Hellmut Golde didn’t remember writing the letter that barred Paul Allen and his friends from the UW’s computer science lab in 1971, but now the emeritus professor of electrical engineering chuckles at the notion that he once kicked out the future tech titans.
At the time, the lab in the Roberts Hall annex wasn’t much to speak of, though it was one of the few places in Seattle where one could access the latest in computing technology. The equipment included keypunches, teletypes and a Dura typewriter. The star of the show was a Sigma mainframe computer that could be used for data processing.
It was to this that high school student Allen and his friend Bill Gates were irresistibly drawn. Allen writes in his blog that as a teen he eagerly ventured into the lab to grab free time on the computers. The two had teamed up with Paul Gilbert, ’73, a UW engineering student, and were using the lab to run simulations for a traffic-measuring device they were inventing. That project didn’t come to fruition, but if not for all the time they spent on UW computers, you could argue that Microsoft might not have happened, says Allen.
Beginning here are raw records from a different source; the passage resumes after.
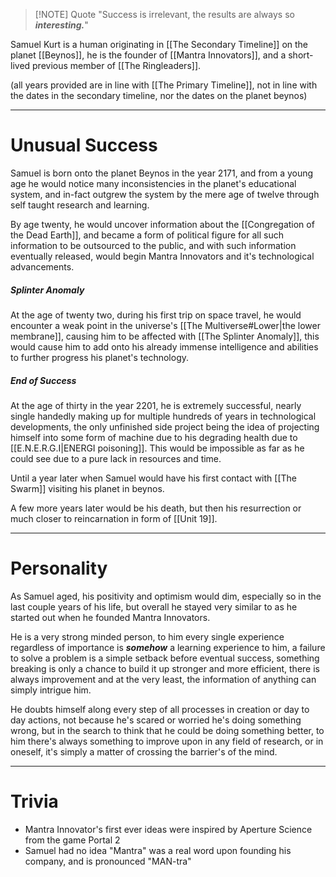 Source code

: 
> [!NOTE] Quote
> "Success is irrelevant, the results are always so ***interesting.***"

Samuel Kurt is a human originating in [[The Secondary Timeline]] on the planet [[Beynos]], he is the founder of [[Mantra Innovators]], and a short-lived previous member of [[The Ringleaders]].

(all years provided are in line with [[The Primary Timeline]], not in line with the dates in the secondary timeline, nor the dates on the planet beynos)

---

# Unusual Success

Samuel is born onto the planet Beynos in the year 2171, and from a young age he would notice many inconsistencies in the planet's educational system, and in-fact outgrew the system by the mere age of twelve through self taught research and learning.

By age twenty, he would uncover information about the [[Congregation of the Dead Earth]], and became a form of political figure for all such information to be outsourced to the public, and with such information eventually released, would begin Mantra Innovators and it's technological advancements.

##### Splinter Anomaly
At the age of twenty two, during his first trip on space travel, he would encounter a weak point in the universe's [[The Multiverse#Lower|the lower membrane]], causing him to be affected with [[The Splinter Anomaly]], this would cause him to add onto his already immense intelligence and abilities to further progress his planet's technology.

##### End of Success
At the age of thirty in the year 2201, he is extremely successful, nearly single handedly making up for multiple hundreds of years in technological developments, the only unfinished side project being the idea of projecting himself into some form of machine due to his degrading health due to [[E.N.E.R.G.I|ENERGI poisoning]]. This would be impossible as far as he could see due to a pure lack in resources and time.

Until a year later when Samuel would have his first contact with [[The Swarm]] visiting his planet in beynos.

A few more years later would be his death, but then his resurrection or much closer to reincarnation in form of [[Unit 19]].

---
# Personality

As Samuel aged, his positivity and optimism would dim, especially so in the last couple years of his life, but overall he stayed very similar to as he started out when he founded Mantra Innovators.

He is a very strong minded person, to him every single experience regardless of importance is ***somehow*** a learning experience to him, a failure to solve a problem is a simple setback before eventual success, something breaking is only a chance to build it up stronger and more efficient, there is always improvement and at the very least, the information of anything can simply intrigue him.

He doubts himself along every step of all processes in creation or day to day actions, not because he's scared or worried he's doing something wrong, but in the search to think that he could be doing something better, to him there's always something to improve upon in any field of research, or in oneself, it's simply a matter of crossing the barrier's of the mind.

---

# Trivia
* Mantra Innovator's first ever ideas were inspired by Aperture Science from the game Portal 2
* Samuel had no idea "Mantra" was a real word upon founding his company, and is pronounced "MAN-tra" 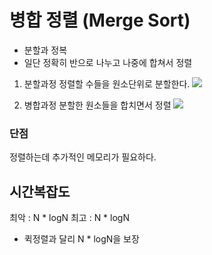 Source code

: # 병합 정렬 (Merge Sort)
- 분할과 정복
- 일단 정확히 반으로 나누고 나중에 합쳐서 정렬

1. 분할과정
 정렬할 수들을 원소단위로 분할한다.
![](https://img1.daumcdn.net/thumb/R1280x0/?scode=mtistory2&fname=http%3A%2F%2Fcfile2.uf.tistory.com%2Fimage%2F994E1D485AFACB77269A60)


2. 병합과정
 분할한 원소들을 합치면서 정렬
 ![](https://img1.daumcdn.net/thumb/R1280x0/?scode=mtistory2&fname=http%3A%2F%2Fcfile6.uf.tistory.com%2Fimage%2F99DF60485AFACBD603A744)

### 단점
정렬하는데 추가적인 메모리가 필요하다.

## 시간복잡도
최악 : N * logN
최고 : N * logN

- 퀵정렬과 달리  N * logN을 보장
As the second director of the lab, Golde inherited the Lakeside School students as regulars. “But they used it a bit too much,” says Golde. They were noisy, disruptive and equipment had disappeared. “So I finally wrote that famous letter—which I totally forgot about.”
The missive recently resurfaced during news of Allen’s $50 million endowment to establish the Paul G. Allen School of Computer Science & Engineering. The mission of the endowment is to provide the next generation of students and faculty a chance to lead in a new golden age of computer science, says Allen, adding, “My hope is that the school will have the same influence on them as it did on me—that they will continue to dream big, breaking through technological barriers and using their skills to solve some of the biggest problems our world faces.”